Mais de quoi aurions-nous l’air ?...

« Ah !... tout de même… c’est drôle ! Figurez-vous de loin… je vous avais pris pour une vache… ! » Ainsi abruptement, s’exprimait un promeneur essoufflé et content de lui, tandis que mon ami Jacques Dubois, assis sur un talus, dessinait quelque paysage du Vexin… L’histoire, on le devine, je la tiens de Jacques.
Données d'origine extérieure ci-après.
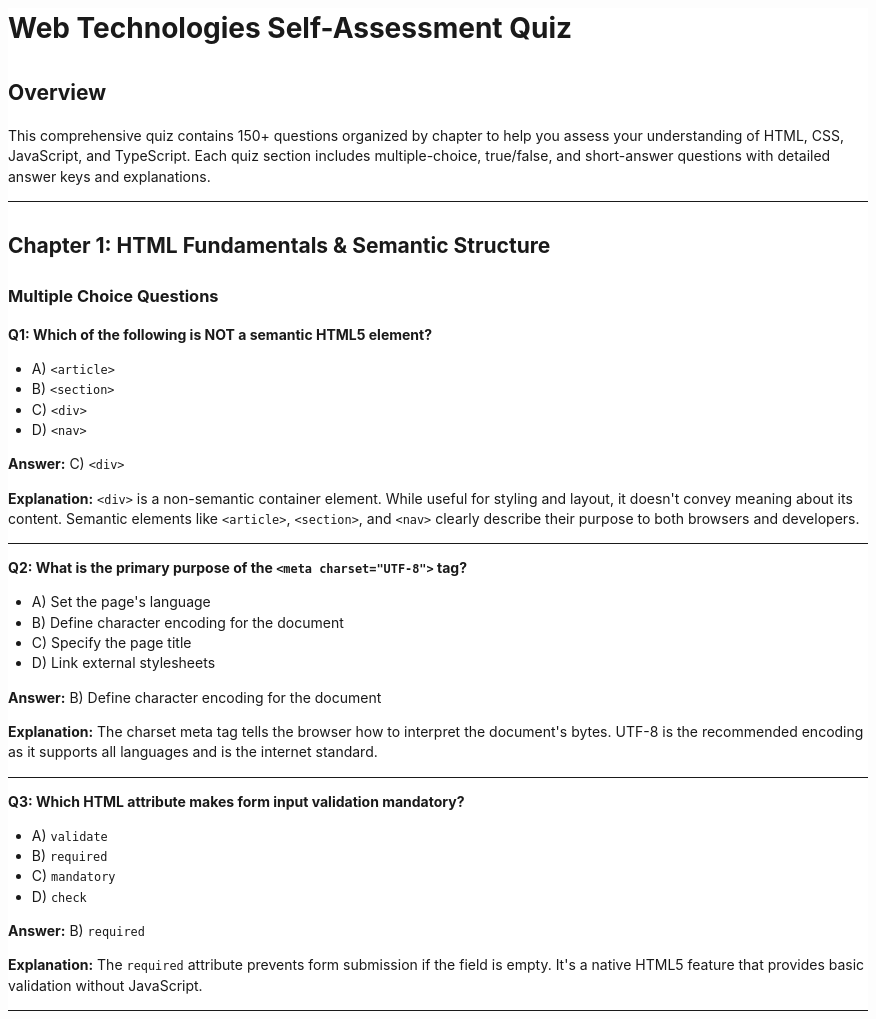 # Web Technologies Self-Assessment Quiz

## Overview

This comprehensive quiz contains 150+ questions organized by chapter to help you assess your understanding of HTML, CSS, JavaScript, and TypeScript. Each quiz section includes multiple-choice, true/false, and short-answer questions with detailed answer keys and explanations.

---

## Chapter 1: HTML Fundamentals & Semantic Structure

### Multiple Choice Questions

**Q1: Which of the following is NOT a semantic HTML5 element?**
- A) `<article>`
- B) `<section>`
- C) `<div>`
- D) `<nav>`

**Answer:** C) `<div>`

**Explanation:** `<div>` is a non-semantic container element. While useful for styling and layout, it doesn't convey meaning about its content. Semantic elements like `<article>`, `<section>`, and `<nav>` clearly describe their purpose to both browsers and developers.

---

**Q2: What is the primary purpose of the `<meta charset="UTF-8">` tag?**
- A) Set the page's language
- B) Define character encoding for the document
- C) Specify the page title
- D) Link external stylesheets

**Answer:** B) Define character encoding for the document

**Explanation:** The charset meta tag tells the browser how to interpret the document's bytes. UTF-8 is the recommended encoding as it supports all languages and is the internet standard.

---

**Q3: Which HTML attribute makes form input validation mandatory?**
- A) `validate`
- B) `required`
- C) `mandatory`
- D) `check`

**Answer:** B) `required`

**Explanation:** The `required` attribute prevents form submission if the field is empty. It's a native HTML5 feature that provides basic validation without JavaScript.

---
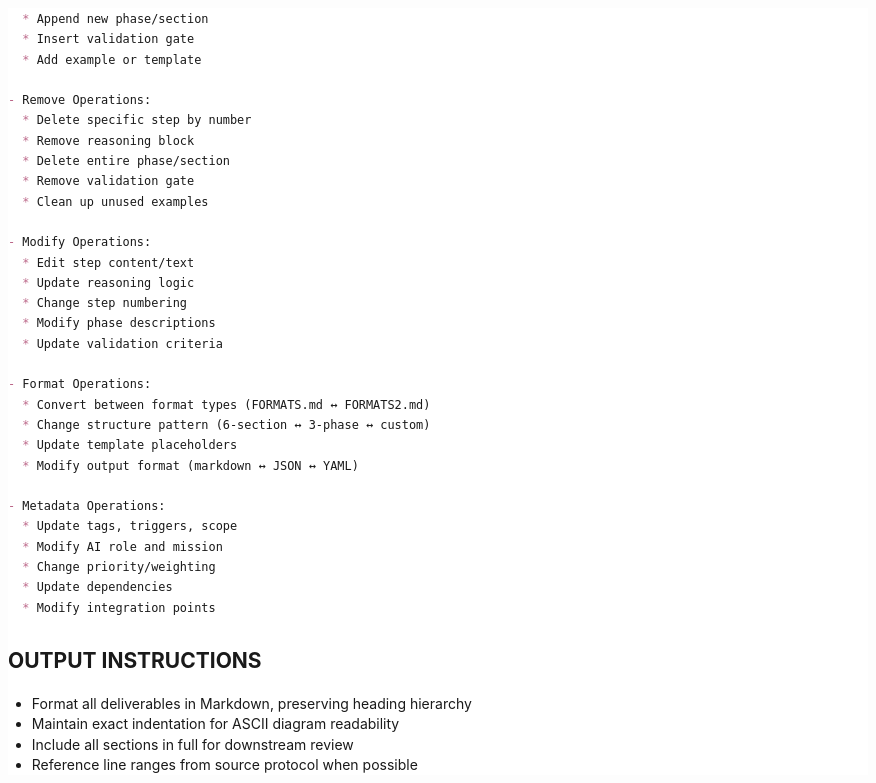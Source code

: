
 ```markdown
  * Append new phase/section
  * Insert validation gate
  * Add example or template

- Remove Operations:
  * Delete specific step by number
  * Remove reasoning block
  * Delete entire phase/section
  * Remove validation gate
  * Clean up unused examples

- Modify Operations:
  * Edit step content/text
  * Update reasoning logic
  * Change step numbering
  * Modify phase descriptions
  * Update validation criteria

- Format Operations:
  * Convert between format types (FORMATS.md ↔ FORMATS2.md)
  * Change structure pattern (6-section ↔ 3-phase ↔ custom)
  * Update template placeholders
  * Modify output format (markdown ↔ JSON ↔ YAML)

- Metadata Operations:
  * Update tags, triggers, scope
  * Modify AI role and mission
  * Change priority/weighting
  * Update dependencies
  * Modify integration points
```

## OUTPUT INSTRUCTIONS
- Format all deliverables in Markdown, preserving heading hierarchy
- Maintain exact indentation for ASCII diagram readability
- Include all sections in full for downstream review
- Reference line ranges from source protocol when possible
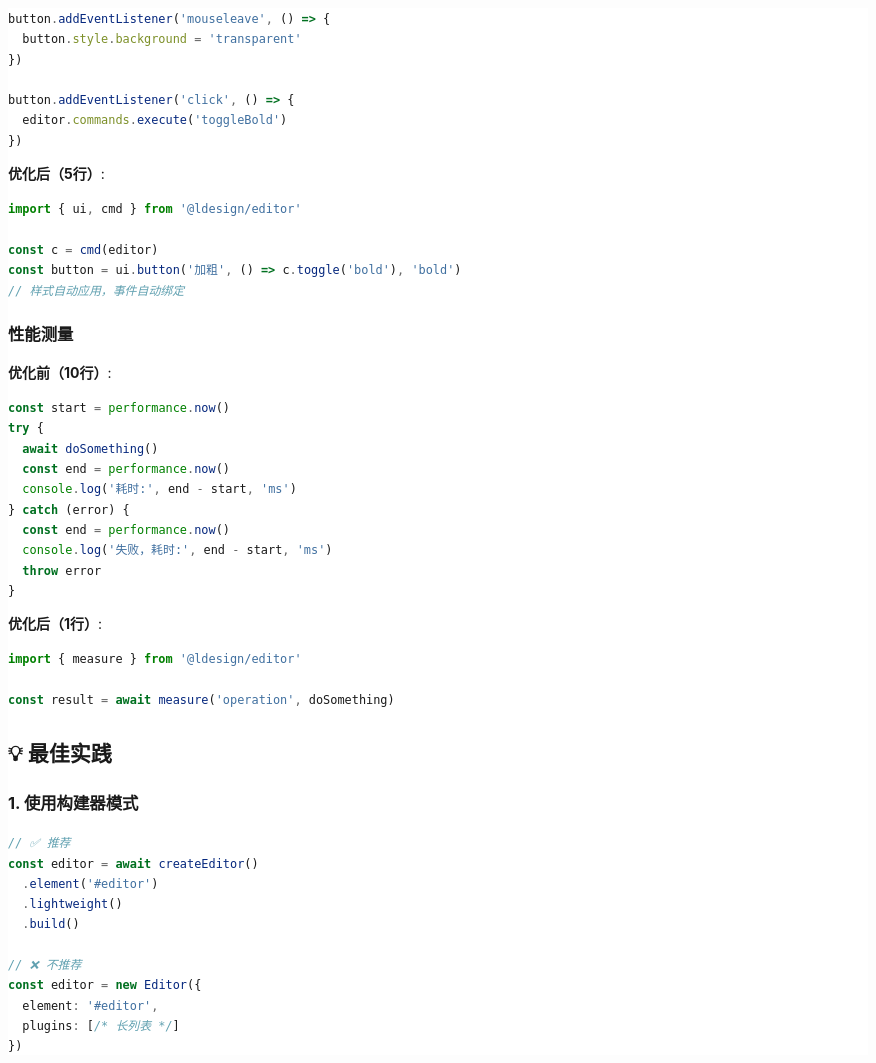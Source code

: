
 ```typescript
button.addEventListener('mouseleave', () => {
  button.style.background = 'transparent'
})

button.addEventListener('click', () => {
  editor.commands.execute('toggleBold')
})
```

**优化后（5行）**:
```typescript
import { ui, cmd } from '@ldesign/editor'

const c = cmd(editor)
const button = ui.button('加粗', () => c.toggle('bold'), 'bold')
// 样式自动应用，事件自动绑定
```

### 性能测量

**优化前（10行）**:
```typescript
const start = performance.now()
try {
  await doSomething()
  const end = performance.now()
  console.log('耗时:', end - start, 'ms')
} catch (error) {
  const end = performance.now()
  console.log('失败，耗时:', end - start, 'ms')
  throw error
}
```

**优化后（1行）**:
```typescript
import { measure } from '@ldesign/editor'

const result = await measure('operation', doSomething)
```

## 💡 最佳实践

### 1. 使用构建器模式

```typescript
// ✅ 推荐
const editor = await createEditor()
  .element('#editor')
  .lightweight()
  .build()

// ❌ 不推荐
const editor = new Editor({
  element: '#editor',
  plugins: [/* 长列表 */]
})
```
Et l’on devine aussi que nous n’avons, tous deux, certainement pas manqué cette occasion d’en rire : d’en rire presqu’avec ferveur ! C’est que cette touchante balourdise, restée anonyme, nous semblait, me semble encore, recéler quelque lumineuse métaphore : car après tout, il est bien possible en effet que, parvenu au faîte de sa méditation active, un peintre puisse ressembler à une vache ! Au reste –et que l’on n’y voie pas malice en cet enchaînement d’idées- Robert Doisneau ne nous racontait-il pas qu’un jour, posté depuis des heures à un angle de rue dans l’attente et l’espoir d’un cliché, un homme en imperméable mastic s’était approché de lui : « toi aussi, tu es de la maison ? ». C’est dire assez combien, peintre ou photographe, et dès qu’au travail, nous ressemblons peu à l’image excessive ou romantique que l’on se forge de nous, combien nous sommes en cet instant éloignés du souci de nous-mêmes, étrangers en somme à ce que nous paraissons. Ce moment du travail est celui, délicieux entre tous, de l’humilité : la véritable, celle atteinte malgré soi, mais sans laquelle la montagne –aussi magique soit-elle- n’accoucherait pas même d’une souris. Encore moins engendrerait-elle un sourire humain.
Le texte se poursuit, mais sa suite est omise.